** TASK **
Output each entry verbatim.

[Dataset entries]
=== Section Start ===

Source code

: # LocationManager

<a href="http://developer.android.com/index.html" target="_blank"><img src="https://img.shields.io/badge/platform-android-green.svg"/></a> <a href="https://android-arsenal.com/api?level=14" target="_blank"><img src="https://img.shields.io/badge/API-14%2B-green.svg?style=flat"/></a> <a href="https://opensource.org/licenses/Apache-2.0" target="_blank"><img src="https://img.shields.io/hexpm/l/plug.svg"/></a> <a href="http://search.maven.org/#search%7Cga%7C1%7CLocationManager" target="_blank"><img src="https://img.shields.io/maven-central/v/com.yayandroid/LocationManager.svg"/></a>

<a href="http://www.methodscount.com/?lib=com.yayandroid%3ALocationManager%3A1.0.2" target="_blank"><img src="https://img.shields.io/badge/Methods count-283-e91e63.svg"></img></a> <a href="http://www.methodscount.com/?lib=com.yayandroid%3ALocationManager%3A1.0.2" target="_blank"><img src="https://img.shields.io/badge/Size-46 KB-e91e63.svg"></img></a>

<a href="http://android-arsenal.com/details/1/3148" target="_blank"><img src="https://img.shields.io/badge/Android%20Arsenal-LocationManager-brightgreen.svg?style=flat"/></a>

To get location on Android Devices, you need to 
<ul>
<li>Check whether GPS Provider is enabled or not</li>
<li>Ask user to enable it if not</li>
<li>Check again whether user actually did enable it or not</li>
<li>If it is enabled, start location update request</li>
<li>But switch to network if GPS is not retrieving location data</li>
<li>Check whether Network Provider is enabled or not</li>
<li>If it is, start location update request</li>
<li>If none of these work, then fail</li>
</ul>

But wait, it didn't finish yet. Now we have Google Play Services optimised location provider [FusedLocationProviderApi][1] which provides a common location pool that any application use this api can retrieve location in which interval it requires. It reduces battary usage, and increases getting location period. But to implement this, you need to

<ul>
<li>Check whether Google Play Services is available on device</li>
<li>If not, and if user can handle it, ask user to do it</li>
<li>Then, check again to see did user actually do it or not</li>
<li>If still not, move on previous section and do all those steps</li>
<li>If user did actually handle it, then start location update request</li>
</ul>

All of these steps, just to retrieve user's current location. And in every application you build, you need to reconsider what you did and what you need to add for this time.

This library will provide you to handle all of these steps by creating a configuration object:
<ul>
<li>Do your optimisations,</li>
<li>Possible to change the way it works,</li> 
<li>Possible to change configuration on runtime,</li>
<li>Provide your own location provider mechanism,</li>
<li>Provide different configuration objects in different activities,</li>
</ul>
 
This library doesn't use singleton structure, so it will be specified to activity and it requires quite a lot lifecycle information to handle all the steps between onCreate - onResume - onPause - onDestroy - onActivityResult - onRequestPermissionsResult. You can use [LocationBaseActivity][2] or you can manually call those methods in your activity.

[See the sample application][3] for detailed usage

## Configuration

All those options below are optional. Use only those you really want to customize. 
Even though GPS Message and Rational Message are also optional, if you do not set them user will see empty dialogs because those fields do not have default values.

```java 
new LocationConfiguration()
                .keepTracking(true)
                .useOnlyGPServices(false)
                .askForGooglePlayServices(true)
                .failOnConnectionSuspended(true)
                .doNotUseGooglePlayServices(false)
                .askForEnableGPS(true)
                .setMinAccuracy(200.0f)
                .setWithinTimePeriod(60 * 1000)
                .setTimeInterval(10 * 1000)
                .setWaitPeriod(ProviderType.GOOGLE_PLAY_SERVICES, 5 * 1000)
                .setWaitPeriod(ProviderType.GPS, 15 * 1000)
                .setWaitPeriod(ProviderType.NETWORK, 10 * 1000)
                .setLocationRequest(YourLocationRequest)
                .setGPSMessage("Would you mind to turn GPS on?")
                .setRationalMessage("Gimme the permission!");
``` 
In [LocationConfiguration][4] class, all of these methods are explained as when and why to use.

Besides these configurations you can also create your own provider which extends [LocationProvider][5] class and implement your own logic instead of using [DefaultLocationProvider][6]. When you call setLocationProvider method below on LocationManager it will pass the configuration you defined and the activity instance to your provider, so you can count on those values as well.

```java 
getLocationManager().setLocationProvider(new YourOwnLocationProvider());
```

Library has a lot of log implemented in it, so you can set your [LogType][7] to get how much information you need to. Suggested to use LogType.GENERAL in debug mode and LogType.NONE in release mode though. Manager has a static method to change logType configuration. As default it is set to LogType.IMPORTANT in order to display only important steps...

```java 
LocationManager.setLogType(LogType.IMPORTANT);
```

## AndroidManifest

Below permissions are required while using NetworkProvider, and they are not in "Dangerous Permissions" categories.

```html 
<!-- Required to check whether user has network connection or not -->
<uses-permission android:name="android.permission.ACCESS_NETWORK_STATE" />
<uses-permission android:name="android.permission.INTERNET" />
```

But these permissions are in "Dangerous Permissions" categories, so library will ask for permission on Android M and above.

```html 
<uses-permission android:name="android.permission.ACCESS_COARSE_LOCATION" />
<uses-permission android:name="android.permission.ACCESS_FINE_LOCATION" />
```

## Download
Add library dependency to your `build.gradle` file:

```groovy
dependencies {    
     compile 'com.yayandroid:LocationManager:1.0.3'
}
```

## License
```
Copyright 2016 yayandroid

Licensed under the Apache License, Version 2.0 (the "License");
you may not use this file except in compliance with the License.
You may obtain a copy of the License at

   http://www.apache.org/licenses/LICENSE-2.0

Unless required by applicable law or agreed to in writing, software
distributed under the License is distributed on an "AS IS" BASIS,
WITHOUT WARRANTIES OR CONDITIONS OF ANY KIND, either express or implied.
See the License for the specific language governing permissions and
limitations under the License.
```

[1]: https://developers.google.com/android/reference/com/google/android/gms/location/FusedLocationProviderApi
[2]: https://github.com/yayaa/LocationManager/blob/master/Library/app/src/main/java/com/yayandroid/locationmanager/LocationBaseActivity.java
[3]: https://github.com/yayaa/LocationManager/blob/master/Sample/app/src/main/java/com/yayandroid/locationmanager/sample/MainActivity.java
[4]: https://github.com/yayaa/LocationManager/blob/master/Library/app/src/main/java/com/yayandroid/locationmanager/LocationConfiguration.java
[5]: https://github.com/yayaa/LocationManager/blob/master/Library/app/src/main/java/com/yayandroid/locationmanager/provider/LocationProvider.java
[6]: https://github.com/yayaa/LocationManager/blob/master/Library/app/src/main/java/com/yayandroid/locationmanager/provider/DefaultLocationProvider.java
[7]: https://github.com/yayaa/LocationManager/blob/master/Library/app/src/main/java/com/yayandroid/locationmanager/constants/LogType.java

=== Section End ===

** TASK ANSWER **
Source code

: # LocationManager

<a href="http://developer.android.com/index.html" target="_blank"><img src="https://img.shields.io/badge/platform-android-green.svg"/></a> <a href="https://android-arsenal.com/api?level=14" target="_blank"><img src="https://img.shields.io/badge/API-14%2B-green.svg?style=flat"/></a> <a href="https://opensource.org/licenses/Apache-2.0" target="_blank"><img src="https://img.shields.io/hexpm/l/plug.svg"/></a> <a href="http://search.maven.org/#search%7Cga%7C1%7CLocationManager" target="_blank"><img src="https://img.shields.io/maven-central/v/com.yayandroid/LocationManager.svg"/></a>

<a href="http://www.methodscount.com/?lib=com.yayandroid%3ALocationManager%3A1.0.2" target="_blank"><img src="https://img.shields.io/badge/Methods count-283-e91e63.svg"></img></a> <a href="http://www.methodscount.com/?lib=com.yayandroid%3ALocationManager%3A1.0.2" target="_blank"><img src="https://img.shields.io/badge/Size-46 KB-e91e63.svg"></img></a>

<a href="http://android-arsenal.com/details/1/3148" target="_blank"><img src="https://img.shields.io/badge/Android%20Arsenal-LocationManager-brightgreen.svg?style=flat"/></a>

To get location on Android Devices, you need to 
<ul>
<li>Check whether GPS Provider is enabled or not</li>
<li>Ask user to enable it if not</li>
<li>Check again whether user actually did enable it or not</li>
<li>If it is enabled, start location update request</li>
<li>But switch to network if GPS is not retrieving location data</li>
<li>Check whether Network Provider is enabled or not</li>
<li>If it is, start location update request</li>
<li>If none of these work, then fail</li>
</ul>

But wait, it didn't finish yet. Now we have Google Play Services optimised location provider [FusedLocationProviderApi][1] which provides a common location pool that any application use this api can retrieve location in which interval it requires. It reduces battary usage, and increases getting location period. But to implement this, you need to

<ul>
<li>Check whether Google Play Services is available on device</li>
<li>If not, and if user can handle it, ask user to do it</li>
<li>Then, check again to see did user actually do it or not</li>
<li>If still not, move on previous section and do all those steps</li>
<li>If user did actually handle it, then start location update request</li>
</ul>

All of these steps, just to retrieve user's current location. And in every application you build, you need to reconsider what you did and what you need to add for this time.

This library will provide you to handle all of these steps by creating a configuration object:
<ul>
<li>Do your optimisations,</li>
<li>Possible to change the way it works,</li> 
<li>Possible to change configuration on runtime,</li>
<li>Provide your own location provider mechanism,</li>
<li>Provide different configuration objects in different activities,</li>
</ul>
 
This library doesn't use singleton structure, so it will be specified to activity and it requires quite a lot lifecycle information to handle all the steps between onCreate - onResume - onPause - onDestroy - onActivityResult - onRequestPermissionsResult. You can use [LocationBaseActivity][2] or you can manually call those methods in your activity.

[See the sample application][3] for detailed usage

## Configuration

All those options below are optional. Use only those you really want to customize. 
Even though GPS Message and Rational Message are also optional, if you do not set them user will see empty dialogs because those fields do not have default values.

```java 
new LocationConfiguration()
                .keepTracking(true)
                .useOnlyGPServices(false)
                .askForGooglePlayServices(true)
                .failOnConnectionSuspended(true)
                .doNotUseGooglePlayServices(false)
                .askForEnableGPS(true)
                .setMinAccuracy(200.0f)
                .setWithinTimePeriod(60 * 1000)
                .setTimeInterval(10 * 1000)
                .setWaitPeriod(ProviderType.GOOGLE_PLAY_SERVICES, 5 * 1000)
                .setWaitPeriod(ProviderType.GPS, 15 * 1000)
                .setWaitPeriod(ProviderType.NETWORK, 10 * 1000)
                .setLocationRequest(YourLocationRequest)
                .setGPSMessage("Would you mind to turn GPS on?")
                .setRationalMessage("Gimme the permission!");
``` 
In [LocationConfiguration][4] class, all of these methods are explained as when and why to use.

Besides these configurations you can also create your own provider which extends [LocationProvider][5] class and implement your own logic instead of using [DefaultLocationProvider][6]. When you call setLocationProvider method below on LocationManager it will pass the configuration you defined and the activity instance to your provider, so you can count on those values as well.

```java 
getLocationManager().setLocationProvider(new YourOwnLocationProvider());
```

Library has a lot of log implemented in it, so you can set your [LogType][7] to get how much information you need to. Suggested to use LogType.GENERAL in debug mode and LogType.NONE in release mode though. Manager has a static method to change logType configuration. As default it is set to LogType.IMPORTANT in order to display only important steps...

```java 
LocationManager.setLogType(LogType.IMPORTANT);
```

## AndroidManifest

Below permissions are required while using NetworkProvider, and they are not in "Dangerous Permissions" categories.

```html 
<!-- Required to check whether user has network connection or not -->
<uses-permission android:name="android.permission.ACCESS_NETWORK_STATE" />
<uses-permission android:name="android.permission.INTERNET" />
```

But these permissions are in "Dangerous Permissions" categories, so library will ask for permission on Android M and above.

```html 
<uses-permission android:name="android.permission.ACCESS_COARSE_LOCATION" />
<uses-permission android:name="android.permission.ACCESS_FINE_LOCATION" />
```

## Download
Add library dependency to your `build.gradle` file:

```groovy
dependencies {    
     compile 'com.yayandroid:LocationManager:1.0.3'
}
```

## License
```
Copyright 2016 yayandroid

Licensed under the Apache License, Version 2.0 (the "License");
you may not use this file except in compliance with the License.
You may obtain a copy of the License at

   http://www.apache.org/licenses/LICENSE-2.0

Unless required by applicable law or agreed to in writing, software
distributed under the License is distributed on an "AS IS" BASIS,
WITHOUT WARRANTIES OR CONDITIONS OF ANY KIND, either express or implied.
See the License for the specific language governing permissions and
limitations under the License.
```

[1]: https://developers.google.com/android/reference/com/google/android/gms/location/FusedLocationProviderApi
[2]: https://github.com/yayaa/LocationManager/blob/master/Library/app/src/main/java/com/yayandroid/locationmanager/LocationBaseActivity.java
[3]: https://github.com/yayaa/LocationManager/blob/master/Sample/app/src/main/java/com/yayandroid/locationmanager/sample/MainActivity.java
[4]: https://github.com/yayaa/LocationManager/blob/master/Library/app/src/main/java/com/yayandroid/locationmanager/LocationConfiguration.java
[5]: https://github.com/yayaa/LocationManager/blob/master/Library/app/src/main/java/com/yayandroid/locationmanager/provider/LocationProvider.java
[6]: https://github.com/yayaa/LocationManager/blob/master/Library/app/src/main/java/com/yayandroid/locationmanager/provider/DefaultLocationProvider.java
[7]: https://github.com/yayaa/LocationManager/blob/master/Library/app/src/main/java/com/yayandroid/locationmanager/constants/LogType.java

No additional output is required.